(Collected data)
============

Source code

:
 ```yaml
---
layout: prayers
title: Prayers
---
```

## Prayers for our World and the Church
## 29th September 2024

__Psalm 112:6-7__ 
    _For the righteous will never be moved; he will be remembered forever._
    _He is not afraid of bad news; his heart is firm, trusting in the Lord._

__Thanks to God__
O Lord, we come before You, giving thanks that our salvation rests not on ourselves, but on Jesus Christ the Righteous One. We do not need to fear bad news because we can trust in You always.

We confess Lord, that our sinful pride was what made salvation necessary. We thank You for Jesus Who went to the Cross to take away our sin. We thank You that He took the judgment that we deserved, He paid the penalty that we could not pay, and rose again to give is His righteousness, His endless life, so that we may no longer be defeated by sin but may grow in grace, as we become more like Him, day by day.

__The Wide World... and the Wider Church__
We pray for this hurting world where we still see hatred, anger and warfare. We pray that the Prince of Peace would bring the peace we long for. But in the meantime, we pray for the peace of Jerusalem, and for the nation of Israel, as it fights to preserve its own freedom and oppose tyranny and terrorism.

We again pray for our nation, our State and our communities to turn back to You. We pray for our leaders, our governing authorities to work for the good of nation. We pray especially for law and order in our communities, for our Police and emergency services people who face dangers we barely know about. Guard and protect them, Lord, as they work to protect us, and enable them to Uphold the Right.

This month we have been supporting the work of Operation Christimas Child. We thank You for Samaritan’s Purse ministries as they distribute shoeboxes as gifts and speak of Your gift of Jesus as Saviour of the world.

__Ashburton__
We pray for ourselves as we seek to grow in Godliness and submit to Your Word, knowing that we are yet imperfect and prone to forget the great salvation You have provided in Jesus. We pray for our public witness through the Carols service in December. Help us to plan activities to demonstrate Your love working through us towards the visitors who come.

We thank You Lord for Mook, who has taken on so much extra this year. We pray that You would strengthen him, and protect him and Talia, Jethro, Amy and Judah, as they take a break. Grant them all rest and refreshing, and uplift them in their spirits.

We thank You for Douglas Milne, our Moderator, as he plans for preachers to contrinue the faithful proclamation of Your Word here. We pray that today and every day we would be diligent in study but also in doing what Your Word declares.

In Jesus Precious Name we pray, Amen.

============

Looking at the data above, write out exactly the lines that start at the one containing "O Lord, we come" and end at the one containing "We pray for this"; include both and nothing beyond.

O Lord, we come before You, giving thanks that our salvation rests not on ourselves, but on Jesus Christ the Righteous One. We do not need to fear bad news because we can trust in You always.

We confess Lord, that our sinful pride was what made salvation necessary. We thank You for Jesus Who went to the Cross to take away our sin. We thank You that He took the judgment that we deserved, He paid the penalty that we could not pay, and rose again to give is His righteousness, His endless life, so that we may no longer be defeated by sin but may grow in grace, as we become more like Him, day by day.

__The Wide World... and the Wider Church__
We pray for this hurting world where we still see hatred, anger and warfare. We pray that the Prince of Peace would bring the peace we long for. But in the meantime, we pray for the peace of Jerusalem, and for the nation of Israel, as it fights to preserve its own freedom and oppose tyranny and terrorism.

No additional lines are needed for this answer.